# Material provided
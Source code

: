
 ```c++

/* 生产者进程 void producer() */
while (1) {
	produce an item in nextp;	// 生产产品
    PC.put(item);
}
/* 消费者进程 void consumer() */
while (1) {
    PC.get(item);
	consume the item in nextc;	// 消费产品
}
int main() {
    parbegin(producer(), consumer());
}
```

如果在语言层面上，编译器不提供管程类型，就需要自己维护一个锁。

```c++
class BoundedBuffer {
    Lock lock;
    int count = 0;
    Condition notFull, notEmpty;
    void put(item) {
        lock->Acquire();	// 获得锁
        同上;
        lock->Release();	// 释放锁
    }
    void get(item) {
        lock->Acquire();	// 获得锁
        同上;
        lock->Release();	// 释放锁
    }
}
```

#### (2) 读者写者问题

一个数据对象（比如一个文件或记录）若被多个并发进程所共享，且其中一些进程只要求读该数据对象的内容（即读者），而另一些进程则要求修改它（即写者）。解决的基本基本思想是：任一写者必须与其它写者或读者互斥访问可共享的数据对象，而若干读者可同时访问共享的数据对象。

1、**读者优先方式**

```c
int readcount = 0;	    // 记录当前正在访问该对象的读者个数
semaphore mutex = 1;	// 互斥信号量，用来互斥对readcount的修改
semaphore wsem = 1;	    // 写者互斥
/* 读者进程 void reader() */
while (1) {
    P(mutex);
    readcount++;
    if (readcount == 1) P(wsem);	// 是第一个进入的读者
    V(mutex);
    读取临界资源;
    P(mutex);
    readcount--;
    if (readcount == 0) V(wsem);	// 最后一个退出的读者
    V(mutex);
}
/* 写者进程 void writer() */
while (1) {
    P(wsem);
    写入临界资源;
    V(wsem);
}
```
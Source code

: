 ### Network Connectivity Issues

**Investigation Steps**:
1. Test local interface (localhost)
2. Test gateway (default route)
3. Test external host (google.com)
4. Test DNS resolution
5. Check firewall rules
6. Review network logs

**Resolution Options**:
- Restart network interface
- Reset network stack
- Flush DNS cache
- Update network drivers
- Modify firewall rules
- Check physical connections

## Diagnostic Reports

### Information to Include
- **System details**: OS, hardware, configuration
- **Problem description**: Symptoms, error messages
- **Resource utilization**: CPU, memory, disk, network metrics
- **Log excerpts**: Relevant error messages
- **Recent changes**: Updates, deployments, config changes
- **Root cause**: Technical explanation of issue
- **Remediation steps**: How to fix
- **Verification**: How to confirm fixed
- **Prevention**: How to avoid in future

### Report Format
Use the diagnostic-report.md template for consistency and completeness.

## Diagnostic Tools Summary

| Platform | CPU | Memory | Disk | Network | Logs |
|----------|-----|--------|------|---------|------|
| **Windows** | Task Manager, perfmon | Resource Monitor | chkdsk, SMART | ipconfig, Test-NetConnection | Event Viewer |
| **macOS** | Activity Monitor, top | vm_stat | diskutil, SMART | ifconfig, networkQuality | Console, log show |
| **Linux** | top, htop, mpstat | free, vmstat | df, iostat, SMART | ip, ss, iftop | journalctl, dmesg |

# Your task
A complete and exact reproduction of the data is needed.

# Output below
Source code

:
 ```c++

/* 生产者进程 void producer() */
while (1) {
	produce an item in nextp;	// 生产产品
    PC.put(item);
}
/* 消费者进程 void consumer() */
while (1) {
    PC.get(item);
	consume the item in nextc;	// 消费产品
}
int main() {
    parbegin(producer(), consumer());
}
```

如果在语言层面上，编译器不提供管程类型，就需要自己维护一个锁。

```c++
class BoundedBuffer {
    Lock lock;
    int count = 0;
    Condition notFull, notEmpty;
    void put(item) {
        lock->Acquire();	// 获得锁
        同上;
        lock->Release();	// 释放锁
    }
    void get(item) {
        lock->Acquire();	// 获得锁
        同上;
        lock->Release();	// 释放锁
    }
}
```

#### (2) 读者写者问题

一个数据对象（比如一个文件或记录）若被多个并发进程所共享，且其中一些进程只要求读该数据对象的内容（即读者），而另一些进程则要求修改它（即写者）。解决的基本基本思想是：任一写者必须与其它写者或读者互斥访问可共享的数据对象，而若干读者可同时访问共享的数据对象。

1、**读者优先方式**

```c
int readcount = 0;	    // 记录当前正在访问该对象的读者个数
semaphore mutex = 1;	// 互斥信号量，用来互斥对readcount的修改
semaphore wsem = 1;	    // 写者互斥
/* 读者进程 void reader() */
while (1) {
    P(mutex);
    readcount++;
    if (readcount == 1) P(wsem);	// 是第一个进入的读者
    V(mutex);
    读取临界资源;
    P(mutex);
    readcount--;
    if (readcount == 0) V(wsem);	// 最后一个退出的读者
    V(mutex);
}
/* 写者进程 void writer() */
while (1) {
    P(wsem);
    写入临界资源;
    V(wsem);
}
```
Source code

: ### Network Connectivity Issues

**Investigation Steps**:
1. Test local interface (localhost)
2. Test gateway (default route)
3. Test external host (google.com)
4. Test DNS resolution
5. Check firewall rules
6. Review network logs

**Resolution Options**:
- Restart network interface
- Reset network stack
- Flush DNS cache
- Update network drivers
- Modify firewall rules
- Check physical connections

## Diagnostic Reports

### Information to Include
- **System details**: OS, hardware, configuration
- **Problem description**: Symptoms, error messages
- **Resource utilization**: CPU, memory, disk, network metrics
- **Log excerpts**: Relevant error messages
- **Recent changes**: Updates, deployments, config changes
- **Root cause**: Technical explanation of issue
- **Remediation steps**: How to fix
- **Verification**: How to confirm fixed
- **Prevention**: How to avoid in future

### Report Format
Use the diagnostic-report.md template for consistency and completeness.

## Diagnostic Tools Summary

| Platform | CPU | Memory | Disk | Network | Logs |
|----------|-----|--------|------|---------|------|
| **Windows** | Task Manager, perfmon | Resource Monitor | chkdsk, SMART | ipconfig, Test-NetConnection | Event Viewer |
| **macOS** | Activity Monitor, top | vm_stat | diskutil, SMART | ifconfig, networkQuality | Console, log show |
| **Linux** | top, htop, mpstat | free, vmstat | df, iostat, SMART | ip, ss, iftop | journalctl, dmesg |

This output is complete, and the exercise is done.